На кофейном столике сиротливо стоят три чашки с остывшим кофе. Вернее, две. А третью Дилен крутит пальцами. По часовой стрелке. Против часовой стрелки. Вокруг оси, туда-сюда. Мне страшно хочется сказать ему, чтобы он оставил эту чертову чашку в покое, но ведь ничего плохого он не делает.

— Рассчитывать на что? — наконец спрашиваю я у Джины. — На бесплатную комнату и еду?

— Мы прожили здесь всего два дня, — говорит она.

— Да неужели? — Я смотрю по сторонам — на кучи грязной одежды, на почти (но не совсем) пустые коробки из-под пиццы, на отброшенные в угол пустые банки из-под кока-колы.

Джина краснеет.

— Прости за беспорядок, — говорит Дилен. — Я сейчас все это уберу.

— Сиди, — говорю я ему. — Через минуту вы оба все это уберете.

У Джины дрожит нижняя губа. Сейчас она совсем как мама.

У мамы задрожала нижняя губа.

— Ты меня больше не любишь, — сказала она.

Отец опустил газету.

— Ради Бога, Мэгги! Неужели ты не видишь, что я читаю?

В центре стола стояли блины. По бутылке ползла капля сиропа, тяжелая, как слеза.

— Ешь свой завтрак, Уичита, — сказала мама. — Остынет.

Уже остыл.

Губа у Джины дрожит.

— Ты хочешь, чтобы я замерзла и умерла на улице?

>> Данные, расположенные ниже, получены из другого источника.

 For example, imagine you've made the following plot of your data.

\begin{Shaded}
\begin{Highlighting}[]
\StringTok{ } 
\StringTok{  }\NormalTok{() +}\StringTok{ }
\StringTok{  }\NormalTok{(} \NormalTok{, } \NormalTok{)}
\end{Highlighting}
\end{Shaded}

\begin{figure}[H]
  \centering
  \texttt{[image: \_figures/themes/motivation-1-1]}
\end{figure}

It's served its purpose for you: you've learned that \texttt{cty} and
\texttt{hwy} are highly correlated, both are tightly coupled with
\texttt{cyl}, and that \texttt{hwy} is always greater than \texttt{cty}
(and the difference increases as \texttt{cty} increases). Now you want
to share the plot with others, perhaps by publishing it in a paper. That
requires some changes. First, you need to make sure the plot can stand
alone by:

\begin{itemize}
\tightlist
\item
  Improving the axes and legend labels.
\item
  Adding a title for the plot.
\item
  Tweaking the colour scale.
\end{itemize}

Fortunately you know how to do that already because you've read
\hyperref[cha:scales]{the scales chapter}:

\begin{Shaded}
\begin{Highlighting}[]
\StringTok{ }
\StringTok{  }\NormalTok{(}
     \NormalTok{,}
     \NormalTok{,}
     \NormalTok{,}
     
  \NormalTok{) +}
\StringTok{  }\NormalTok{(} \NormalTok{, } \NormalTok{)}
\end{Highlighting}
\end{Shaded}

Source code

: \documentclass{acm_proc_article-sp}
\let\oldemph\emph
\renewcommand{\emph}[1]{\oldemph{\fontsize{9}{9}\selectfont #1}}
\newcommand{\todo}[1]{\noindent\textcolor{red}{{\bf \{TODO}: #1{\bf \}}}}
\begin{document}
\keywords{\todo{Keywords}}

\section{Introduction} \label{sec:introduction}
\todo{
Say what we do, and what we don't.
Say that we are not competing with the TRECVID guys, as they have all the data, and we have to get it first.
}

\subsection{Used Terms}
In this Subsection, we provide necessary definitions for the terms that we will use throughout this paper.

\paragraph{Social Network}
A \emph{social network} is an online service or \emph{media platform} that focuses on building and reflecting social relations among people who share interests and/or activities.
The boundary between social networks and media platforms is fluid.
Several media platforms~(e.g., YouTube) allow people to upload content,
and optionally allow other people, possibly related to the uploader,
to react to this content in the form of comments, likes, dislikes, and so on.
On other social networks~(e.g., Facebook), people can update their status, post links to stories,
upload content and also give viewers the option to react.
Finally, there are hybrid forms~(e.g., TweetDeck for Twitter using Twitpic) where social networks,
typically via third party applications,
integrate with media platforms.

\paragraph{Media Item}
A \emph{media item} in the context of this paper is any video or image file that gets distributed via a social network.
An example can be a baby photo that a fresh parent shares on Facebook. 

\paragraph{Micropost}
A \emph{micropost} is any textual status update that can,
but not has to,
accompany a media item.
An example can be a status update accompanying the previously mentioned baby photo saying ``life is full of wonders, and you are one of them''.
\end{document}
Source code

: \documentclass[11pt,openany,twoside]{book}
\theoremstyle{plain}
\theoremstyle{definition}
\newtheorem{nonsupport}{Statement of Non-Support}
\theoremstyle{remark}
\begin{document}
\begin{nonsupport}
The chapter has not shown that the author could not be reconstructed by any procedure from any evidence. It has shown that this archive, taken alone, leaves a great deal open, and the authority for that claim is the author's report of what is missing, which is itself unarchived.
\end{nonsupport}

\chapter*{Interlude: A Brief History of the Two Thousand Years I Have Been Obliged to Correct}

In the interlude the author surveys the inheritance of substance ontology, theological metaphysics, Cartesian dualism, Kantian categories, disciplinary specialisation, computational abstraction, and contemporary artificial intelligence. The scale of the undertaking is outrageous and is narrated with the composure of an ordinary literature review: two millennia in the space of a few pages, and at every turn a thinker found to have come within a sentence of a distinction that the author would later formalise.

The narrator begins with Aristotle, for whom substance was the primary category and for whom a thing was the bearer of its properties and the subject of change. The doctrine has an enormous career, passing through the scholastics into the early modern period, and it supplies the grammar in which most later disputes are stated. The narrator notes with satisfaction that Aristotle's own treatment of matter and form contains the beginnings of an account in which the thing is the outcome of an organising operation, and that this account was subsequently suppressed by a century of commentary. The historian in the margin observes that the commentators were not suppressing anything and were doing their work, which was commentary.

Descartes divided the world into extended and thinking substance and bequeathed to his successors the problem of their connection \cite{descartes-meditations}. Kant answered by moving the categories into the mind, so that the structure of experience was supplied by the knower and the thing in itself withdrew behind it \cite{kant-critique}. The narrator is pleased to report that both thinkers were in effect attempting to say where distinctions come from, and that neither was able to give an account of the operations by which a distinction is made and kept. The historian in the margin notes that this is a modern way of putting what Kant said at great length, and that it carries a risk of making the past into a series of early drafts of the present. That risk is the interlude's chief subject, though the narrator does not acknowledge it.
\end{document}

К чести Дилена надо заметить, что он не говорит, что согреет ее. Он лишь неотрывно смотрит на меня. «Какое же она чудовище, если может выгнать сестру на улицу!» — написано на его лице.

— Я не собираюсь выбрасывать ее на улицу, — говорю я ему. — Не бойся. — Я смотрю на рот Джины. — Слушай, хватит дергать губой.

Губа перестает двигаться.

— Сегодня вы спите в моей кровати. Завтра ищете работу. Находите работу и ищете квартиру. — Если продолжать в том же тоне, то закончить предложение мне, наверное, надо так: «Усекли?» Такая вот я, Уичита Грей. Гангстер из банды Аль Капоне. Гангстерша. Как лучше?

— Но я же беременна, — тянет Джина.

Я саркастически смотрю на нее.

— Беременные женщины работают и живут в своих квартирах, — говорю я. — Знаю, тебе трудно поверить, но я видела это собственными глазами. А в прошлом году Дороти, одна женщина из нашего музея, родила близнецов прямо на работе, в кофейной комнате. Тебе бы на это посмотреть!

— И она завернула младенцев в пеленки и продолжала работать, таская их на спине? — подхватывает Джина, выдавая те капли юмора, на которые все же способна.

— Хоть иронию освоила, и то хорошо, — говорю я.

Она еще глубже засовывает руки себе под мышки.

— Я не буду спать на этой постели, — говорит она. — По крайней мере, пока тут эти простыни.

— Ладно, — говорю я. — Помоги их сменить.

Мы стягиваем простыни, и Джина видит на них кровь. Не много, но вполне заметно.

— Ого, — говорит она, наклоняясь пониже. — Чем же это вы с ним тут занимались? — Она снова поднимает на меня глаза. И не может не заметить, что лицо у меня красное.

— Ты что, раньше не…? — Она начинает смеяться. — Знаешь, что самое смешное? — спрашивает она, останавливаясь, чтобы отдышаться. — Мама ведь все время говорила мне, какой шлюхой ты была в моем возрасте.

А ветряную мельницу повалило бурей — в июле, сразу после того, как мы с Джоной уехали в Чикаго.